El mensaje del 'rey de los super' italianos desde la tumba: "Mercadona no"

Caprotti, fundador de la cadena Esselunga, especifica en su testamento que su empresa no se venda a Mercadona. 

Libre Mercado

El conocido como el rey de los supermercados en Italia, Bernardo Caprotti, ha fallecido a los 90 años dejando un contundente mensaje a sus herederos. El cofundador de la cadena Esselunga expresó en su testamento que aceptaba que su compañía pasara a manos de otra cadena de la competencia, pero prohibía expresamente que se tratara de Mercadona.

"Ahold (una cadena de supermercados holandeses) sería ideal, Mercadona no", son las palabras de Caprotti que ha recogido la prensa italiana.

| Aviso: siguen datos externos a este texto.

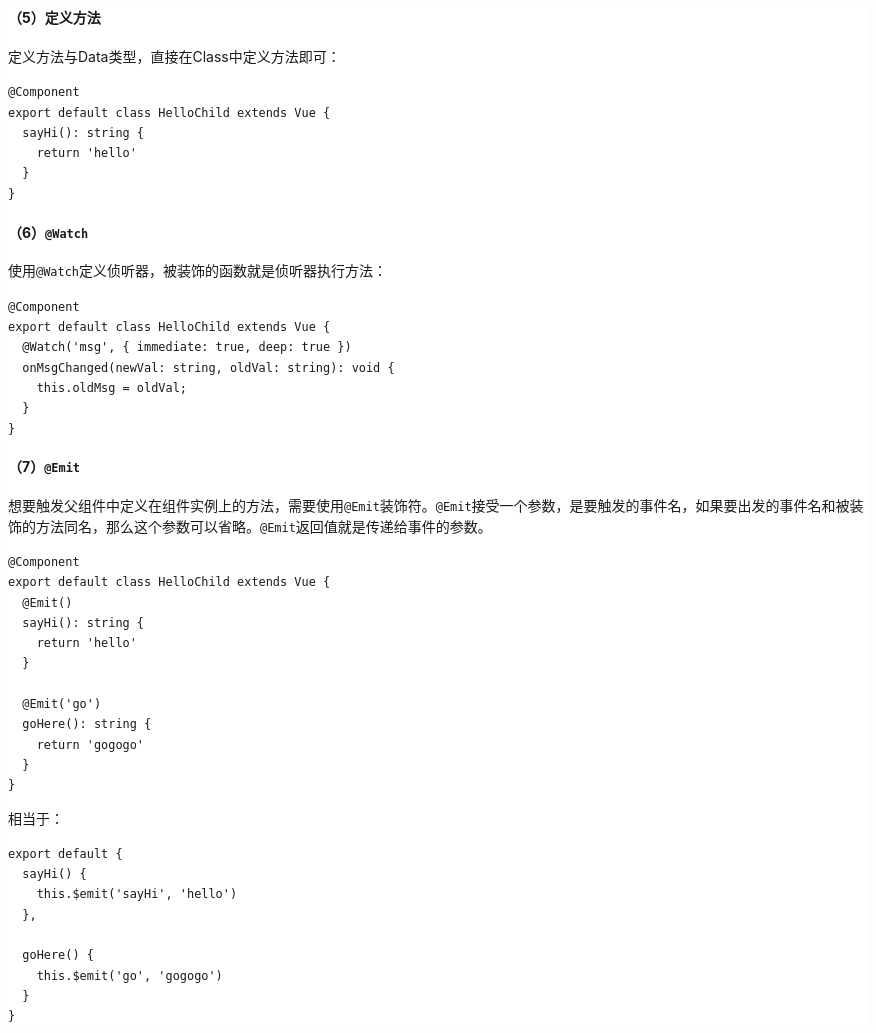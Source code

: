 #### （5）定义方法

定义方法与Data类型，直接在Class中定义方法即可：

```JS
@Component
export default class HelloChild extends Vue {
  sayHi(): string {
    return 'hello'
  }
}
```

#### （6）`@Watch`

使用`@Watch`定义侦听器，被装饰的函数就是侦听器执行方法：

```JS
@Component
export default class HelloChild extends Vue {
  @Watch('msg', { immediate: true, deep: true })
  onMsgChanged(newVal: string, oldVal: string): void {
    this.oldMsg = oldVal;
  }
}
```

#### （7）`@Emit`

想要触发父组件中定义在组件实例上的方法，需要使用`@Emit`装饰符。`@Emit`接受一个参数，是要触发的事件名，如果要出发的事件名和被装饰的方法同名，那么这个参数可以省略。`@Emit`返回值就是传递给事件的参数。


```JS
@Component
export default class HelloChild extends Vue {
  @Emit()
  sayHi(): string {
    return 'hello'
  }

  @Emit('go')
  goHere(): string {
    return 'gogogo'
  }
}
```

相当于：

```JS
export default {
  sayHi() {
    this.$emit('sayHi', 'hello')
  },

  goHere() {
    this.$emit('go', 'gogogo')
  }
}
```
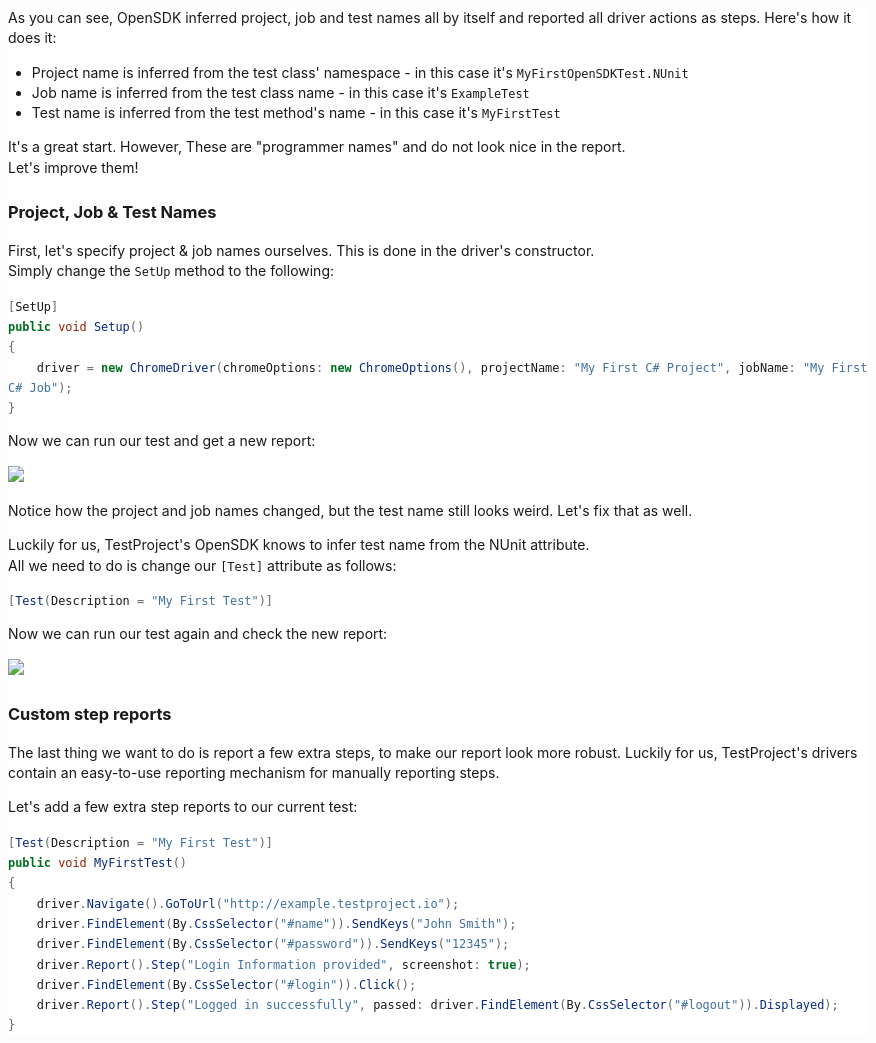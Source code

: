 As you can see, OpenSDK inferred project, job and test names all by itself and reported all driver actions as steps. Here's how it does it:

* Project name is inferred from the test class' namespace - in this case it's `MyFirstOpenSDKTest.NUnit`
* Job name is inferred from the test class name - in this case it's `ExampleTest`
* Test name is inferred from the test method's name - in this case it's `MyFirstTest`

It's a great start. However, These are "programmer names" and do not look nice in the report. \
Let's improve them!

### Project, Job & Test Names

First, let's specify project & job names ourselves. This is done in the driver's constructor. \
Simply change the `SetUp` method to the following:

```csharp
[SetUp]
public void Setup()
{
    driver = new ChromeDriver(chromeOptions: new ChromeOptions(), projectName: "My First C# Project", jobName: "My First C# Job");
}
```

Now we can run our test and get a new report:

![](<../../.gitbook/assets/image (354).png>)

Notice how the project and job names changed, but the test name still looks weird. Let's fix that as well.

Luckily for us, TestProject's OpenSDK knows to infer test name from the NUnit attribute. \
All we need to do is change our `[Test]` attribute as follows:

```csharp
[Test(Description = "My First Test")]
```

Now we can run our test again and check the new report:

![](<../../.gitbook/assets/image (378).png>)

### Custom step reports

The last thing we want to do is report a few extra steps, to make our report look more robust. Luckily for us, TestProject's drivers contain an easy-to-use reporting mechanism for manually reporting steps.

Let's add a few extra step reports to our current test:

```csharp
[Test(Description = "My First Test")]
public void MyFirstTest()
{
    driver.Navigate().GoToUrl("http://example.testproject.io");
    driver.FindElement(By.CssSelector("#name")).SendKeys("John Smith");
    driver.FindElement(By.CssSelector("#password")).SendKeys("12345");
    driver.Report().Step("Login Information provided", screenshot: true);
    driver.FindElement(By.CssSelector("#login")).Click();
    driver.Report().Step("Logged in successfully", passed: driver.FindElement(By.CssSelector("#logout")).Displayed);
}
```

Tras su fallecimiento, Caprotti entregó el control de la empresa a su segunda esposa y a su hija, con el 70% de las acciones. Los dos hijos de Caprotti de su primer matrimonio, con los que se había enfrentado a una disputa legal acerca de la propiedad del grupo, tendrán una participación conjunta de alrededor del 30%.

"Cuando mejore el contexto de Italia, sería necesario encontrar un socio internacional", admitía el italiano en sus últimas voluntades. Caprotti había iniciado negociaciones con fondos de capital privado para vender su grupo por hasta 6.000 millones de euros. El candidato más firme, Ahold, es una cadena holandesa que acaba de comprar a su rival, la belga Delhaize. Según informa la familia, la operación de venta ha sido paralizada tras la muerte del patriarca. Esselunga fue fundada en el año 1957 y es la cuarta cadena de supermercados de Italia. Cuenta con 22.000 empleados y registró una facturación anual de 7.300 millones de euros.

Mercadona se ha mostrado a favor de dar el salto al exterior, pero de momento el único mercado extranjero en el que planea desembarcar es el Portugués. Según Economía Digital, Juan Roig y Bernardo Caprotti negociaron personalmente la compra de Esselunga por parte de la empresa valenciana. La guerra sucesoria entre los hijos de dos matrimonios diferentes y el precio elevado que pedía el fallecido Capriotti hicieron que Roig descartara la compra.